A genealogia não se opõe à história. Vai se colocar em oposição a uma visão meta-
histórica que busca uma origem. Foucault estabelece aqui uma diferença entre origem e
proveniência. A que busca a origem é a que deseja encontrar a verdade por trás do
acontecimento, determinante de sua existência o que, para Foucault, seria um exagero
metafísico. Enquanto a proveniência é uma oposição a origem, questionando o conceito
de verdade. A genealogia, assim, buscaria encontrar como determinada verdade
histórica foi construída por meio de lutas e conflitos. Por conseguinte, o erro ganha
protagonismo, carecendo ser explicada pelo historiador.

O corpo seria um ponto de emergência privilegiado para observação das relações de


poder. Tais poderes que marcam o corpo fragmentam o sujeito. “O corpo: superfície de
inscrição dos acontecimentos (enquanto que a linguagem os marca e as idéias os
dissolvem), lugar de dissociação do Eu (que supõe a quimera de uma unidade
substancial), volume em perpétua pulverização. A genealogia, como análise da
proveniência, está portanto no ponto de articulação do corpo com a história. Ela deve
mostrar o corpo inteiramente marcado de história e a história arruinando o corpo” (p.15)

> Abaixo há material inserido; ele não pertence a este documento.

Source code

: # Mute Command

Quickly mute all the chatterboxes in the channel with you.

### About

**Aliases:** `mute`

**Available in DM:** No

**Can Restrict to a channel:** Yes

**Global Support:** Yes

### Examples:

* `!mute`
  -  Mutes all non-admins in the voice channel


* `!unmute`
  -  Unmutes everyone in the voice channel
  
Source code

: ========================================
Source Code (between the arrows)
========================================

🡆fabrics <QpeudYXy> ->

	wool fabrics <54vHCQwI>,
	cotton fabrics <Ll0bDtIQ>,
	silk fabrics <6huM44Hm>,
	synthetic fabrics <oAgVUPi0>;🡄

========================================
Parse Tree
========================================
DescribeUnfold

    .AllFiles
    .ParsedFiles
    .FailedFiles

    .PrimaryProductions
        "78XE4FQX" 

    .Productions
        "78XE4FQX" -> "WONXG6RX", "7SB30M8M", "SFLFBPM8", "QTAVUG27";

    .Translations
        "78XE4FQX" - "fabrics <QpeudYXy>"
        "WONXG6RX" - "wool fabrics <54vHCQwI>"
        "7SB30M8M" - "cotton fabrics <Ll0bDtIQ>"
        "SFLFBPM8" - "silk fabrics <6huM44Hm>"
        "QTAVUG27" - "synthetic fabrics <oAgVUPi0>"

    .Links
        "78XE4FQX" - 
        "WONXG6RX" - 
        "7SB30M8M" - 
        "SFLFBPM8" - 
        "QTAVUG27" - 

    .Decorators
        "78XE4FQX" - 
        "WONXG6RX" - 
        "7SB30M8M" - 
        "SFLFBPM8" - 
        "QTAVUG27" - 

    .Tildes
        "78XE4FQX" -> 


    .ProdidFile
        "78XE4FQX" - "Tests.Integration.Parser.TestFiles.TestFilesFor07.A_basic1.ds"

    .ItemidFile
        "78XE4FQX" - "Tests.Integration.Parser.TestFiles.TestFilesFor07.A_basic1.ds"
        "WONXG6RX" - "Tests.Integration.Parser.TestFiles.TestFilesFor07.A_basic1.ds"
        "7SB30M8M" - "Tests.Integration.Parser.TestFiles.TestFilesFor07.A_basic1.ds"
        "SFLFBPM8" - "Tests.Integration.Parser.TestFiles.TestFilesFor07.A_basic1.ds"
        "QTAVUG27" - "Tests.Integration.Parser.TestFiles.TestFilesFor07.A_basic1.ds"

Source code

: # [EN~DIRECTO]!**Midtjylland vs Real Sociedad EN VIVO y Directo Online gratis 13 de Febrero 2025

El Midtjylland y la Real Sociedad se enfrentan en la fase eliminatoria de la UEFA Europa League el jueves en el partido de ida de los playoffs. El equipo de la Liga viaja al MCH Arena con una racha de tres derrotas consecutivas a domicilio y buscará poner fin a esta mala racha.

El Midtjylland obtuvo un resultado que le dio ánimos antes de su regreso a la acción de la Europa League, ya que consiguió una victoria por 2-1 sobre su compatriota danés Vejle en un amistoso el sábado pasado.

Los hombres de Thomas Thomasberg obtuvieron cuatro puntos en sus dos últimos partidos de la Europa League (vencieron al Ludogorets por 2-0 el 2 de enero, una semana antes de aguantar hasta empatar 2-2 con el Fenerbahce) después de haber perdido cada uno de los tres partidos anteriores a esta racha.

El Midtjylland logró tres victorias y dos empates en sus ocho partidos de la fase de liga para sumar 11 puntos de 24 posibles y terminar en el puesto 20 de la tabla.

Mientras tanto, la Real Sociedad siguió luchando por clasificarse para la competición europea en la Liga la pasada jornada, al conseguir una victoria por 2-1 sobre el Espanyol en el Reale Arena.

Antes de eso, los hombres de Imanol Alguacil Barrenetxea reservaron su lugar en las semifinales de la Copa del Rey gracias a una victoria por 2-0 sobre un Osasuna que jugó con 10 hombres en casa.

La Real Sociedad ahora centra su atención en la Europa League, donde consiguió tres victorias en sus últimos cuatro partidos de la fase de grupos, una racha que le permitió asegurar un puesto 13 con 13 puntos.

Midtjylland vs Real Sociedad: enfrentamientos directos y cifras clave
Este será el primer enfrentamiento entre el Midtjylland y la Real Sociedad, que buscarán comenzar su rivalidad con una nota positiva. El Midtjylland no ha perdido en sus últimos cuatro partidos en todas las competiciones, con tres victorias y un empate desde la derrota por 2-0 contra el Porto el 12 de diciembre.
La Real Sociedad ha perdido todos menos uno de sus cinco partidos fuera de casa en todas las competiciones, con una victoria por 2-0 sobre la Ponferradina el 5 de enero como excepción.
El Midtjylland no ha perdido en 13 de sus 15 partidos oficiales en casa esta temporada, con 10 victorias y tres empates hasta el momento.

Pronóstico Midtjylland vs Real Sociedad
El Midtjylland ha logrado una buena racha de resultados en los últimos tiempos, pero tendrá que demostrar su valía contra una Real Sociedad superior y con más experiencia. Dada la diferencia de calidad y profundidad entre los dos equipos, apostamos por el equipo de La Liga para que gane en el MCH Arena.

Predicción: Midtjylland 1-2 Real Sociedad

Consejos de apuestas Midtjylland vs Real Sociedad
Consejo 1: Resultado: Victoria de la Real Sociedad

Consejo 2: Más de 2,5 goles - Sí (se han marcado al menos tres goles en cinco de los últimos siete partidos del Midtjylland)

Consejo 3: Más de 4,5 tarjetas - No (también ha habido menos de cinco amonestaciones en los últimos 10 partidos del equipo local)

O historiador não se pode curvar a um discurso dominante, e tomá-lo como verdade. A


pesquisa da proveniência não fundaria uma verdade, ela destrói uma verdade absoluta
ao colocar a multiplicidade dos erros como elementos a serem considerados em um
estudo. Dispersão e heterogeneidade passam a ser elementos constituintes da análise. A
proveniência também retira o pesquisador de seu lugar de ligação objetiva com a
verdade. Existem interesses em jogo que não são individuais, mas produto do discurso
de uma época/ estratégia de poder.

A emergência é um elemento crucial para a genealogia. A emergência nunca deve ser


retirada dos jogos de força existentes no momento analisado por não depender de uma
história ideal. Ela nasce da observação da prática do período analisado.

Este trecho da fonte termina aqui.